Samsung hat Fachjournalisten in Frankfurt noch vor der IFA den OLED-TV KE 55 S9C in serienreife vorgestellt. Regulär sollen die ersten Verkaufsmodelle gleich nach der IFA in größeren Stückzahlen in den Handel kommen. video-magazin.de zeigt schon jetzt die ersten Eindrücke des OLED-TV.

Samsung OLED KE 55 S9C

© Samsung

Samsung OLED KE 55 S9C

Pro

  • hohe Schaltgeschwindigkeit
  • homogene, natürliche Farbwiedergabe
  • gleichzeitige Darstellung von zwei unabhängigen Programmen

Contra

Bei der Präsentation wollten die Koreaner die Leistungsfähigkeit der Seriengeräte unter Beweis stellen. Ein intensiver Blick mit einzelnen Testbildern war den Journalisten also gegönnt. Die Bildqualität der Organic Light Emitting Diods (OLED) wie auch neue, teils revolutionäre Funktionen, konnte video-magazin.de auf diese Weise eingehend unter die Lupe nehmen.
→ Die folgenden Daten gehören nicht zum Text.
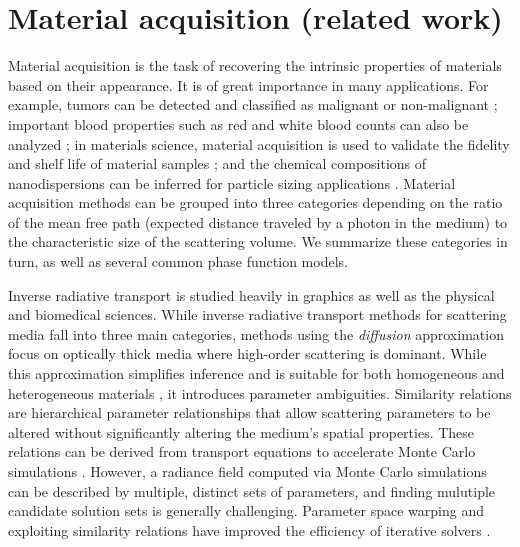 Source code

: \section{Material acquisition (related work)}

Material acquisition is the task of recovering the intrinsic properties of materials based on their appearance. It is of great importance in many applications. For example, tumors can be detected and classified as malignant or non-malignant \cite{boas2001imaging}; important blood properties such as red and white blood counts can also be analyzed \cite{berne2000dynamic, durduran2010diffuse}; in materials science, material acquisition is used to validate the fidelity and shelf life of material samples \cite{sumin2019geometry}; and the chemical compositions of nanodispersions can be inferred for particle sizing applications \cite{pine1990diffusing}. Material acquisition methods can be grouped into three categories depending on the ratio of the mean free path (expected distance traveled by a photon in the medium) to the characteristic size of the scattering volume. We summarize these categories in turn, as well as several common phase function models.

Inverse radiative transport \cite{bal2009inverse} is studied heavily in graphics as well as the physical and biomedical sciences. While inverse radiative transport methods for scattering media fall into three main categories, methods using the \textit{diffusion} approximation focus on optically thick media where high-order scattering is dominant. While this approximation simplifies inference and is suitable for both homogeneous and heterogeneous materials \cite{farrell1992diffusion, munoz2011bssrdf, papas2013fabricating}, it introduces parameter ambiguities. Similarity relations are hierarchical parameter relationships that allow scattering parameters to be altered without significantly altering the medium's spatial properties. These relations can be derived from transport equations to accelerate Monte Carlo simulations \cite{wyman1989similarity}. However, a radiance field computed via Monte Carlo simulations can be described by multiple, distinct sets of parameters, and finding mulutiple candidate solution sets is generally challenging. Parameter space warping and exploiting similarity relations have improved the efficiency of iterative solvers \cite{zhao2014high}.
Tatsächlich überzeugte das 138 Zentimeter (55 Zoll) große OLED-Bild bei diesem ersten Check. Frappierend ist die Schärfe des Full-HD-Schirms, die durch OLED-Technik gesteigert wird. Die selbstleuchtenden Pixel geben schon per se eine besonders präzise Rasterschärfe vor. Hinzu kommt ihre extrem hohe Schaltgeschwindigkeit. Sie verleiht Bewegtbildern noch mehr Kontur, als man das bislang von LCDs oder Plasmas kennt. In Verbindung mit der sehr leistungsstarken Zwischenbildberechnung (Dejudder) der Samsung-Elektronik kamen beim Check punktgenaue, bestechende Szenerien zustande. Wofür die hohe Pixel-Schaltgeschwindigkeit ebenfalls sorgt ist eine atemberaubende 3D-Darstellung. Der Samsung zeigte nicht die Spur von Doppelkonturen oder sonstigen Doppelbildeffekten.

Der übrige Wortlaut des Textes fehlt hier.